Just War Principles and Kennedy’s Vote on Iraq

Elena Sytcheva |
Friday, October 2, 2009 04:18 PM

“There are no more important votes that a senator makes than on issues of war and peace,” writes the late Edward M. Kennedy in his memoir True Compass. In the fall of 2002, Kennedy had to make just such a vote–on a resolution granting President Bush the authority to invade Iraq. Congress approved the resolution, but Kennedy was one of only 23 senators to vote against. In True Compass, Kennedy offers insight into his decision making process, writing, “My views on war drew upon the teachings of Saint Augustine and Saint Thomas Aquinas. A distillation of their philosophies has yielded six principles that guide the determination of a ‘just’ war, and these principles were my guiding arguments.”

  1. A war must have a just cause, confronting a danger that is beyond question;
  2. It must be declared by a legitimate authority acting on behalf of the people;
  3. It must be driven by the right intention, not ulterior, self-interested motives;
  4. It must be a last resort;
  5. It must be proportional, so that the harm inflicted does not outweigh the good achieved; and
  6. It must have a reasonable chance of success.
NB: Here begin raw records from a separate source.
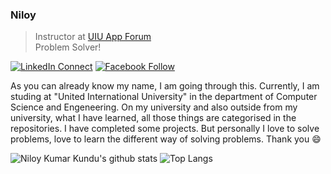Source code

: ### Niloy
> Instructor at [UIU App Forum](https://appf.uiu.ac.bd/) <br/>
> Problem Solver!

[![LinkedIn Connect](http://img.shields.io/badge/%20-Connect-black?color=14171A&labelColor=212121&logo=linkedin&logoColor=ffffff)](https://www.linkedin.com/in/niloykk)    [![Facebook Follow](http://img.shields.io/badge/%20-Connect-black?color=14171A&labelColor=1976d2&logo=facebook&logoColor=ffffff)](https://www.facebook.com/NiloyKK)


As you can already know my name, I am going through this. Currently, I am studing at "United International University" in the department of Computer Science and Engeneering. On my university and also outside from my university, what I have learned, all those things are categorised in the repositories. I have completed some projects. But personally I love to solve problems, love to learn the different way of solving problems. Thank you :smile:

<!-- [![Anurag's GitHub stats](https://github-readme-stats.vercel.app/api?username=NiloyKumarKundu&show_icons=true&theme=gotham)](https://camo.githubusercontent.com/14ea4a6d8b9398ebd521e73cf8ad3f7a2b14e8442f4039b8c7832ae66cadf665/68747470733a2f2f6769746875622d726561646d652d73746174732e76657263656c2e6170702f6170693f757365726e616d653d4e696c6f794b756d61724b756e6475) -->

![Niloy Kumar Kundu's github stats](https://github-readme-stats.vercel.app/api?username=niloykumarkundu&show_icons=true&theme=gotham) ![Top Langs](https://github-readme-stats.vercel.app/api/top-langs/?username=niloykumarkundu&layout=compact)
Below are the reasons Kennedy gives for concluding that Iraq failed to meet the definition of a just war:

  • “There was no just cause for the invasion of Iraq, I declared time and again. Iraq posed no threat that justified immediate, preemptive war, and there was no convincing pattern of relationships between Saddam and Al Qaeda.”
  • “The “legitimate authority,” the Congress, indeed approved authorization for the use of force in Iraq in October 2002, but it acted in haste and under pressure from the White House, which intentionally politicized the vote by scheduling it before midterm elections.”
  • “As for “motives,” those stated by the Bush administration itself were unacceptable on their face…The war, I charged on the Senate floor in July 2004, was “a fraud, cooked up in Texas” to advance the president’s political standing.”
  • “The war failed the “last resort” principle for reasons too obvious to dwell on here.”
  • “On the question of proportionality—did the harm inflicted outweigh the good achieved?—I pointed, again, to the loss of American and Iraqi lives, the collapse of Iraqi society, the self-fulfilling prophecy of terrorists flooding into the ravaged country and using it as a base, the heightened tensions with the entire Islamic world, and our loss of international prestige generally.”
  • “As for “a reasonable chance of success,” there never was a question that we would win the military phase of the Iraq war. The more significant success—ending terrorism, promoting regional stability, sustaining America’s reputation as a just nation and a model for enlightenment—has yet to be achieved.”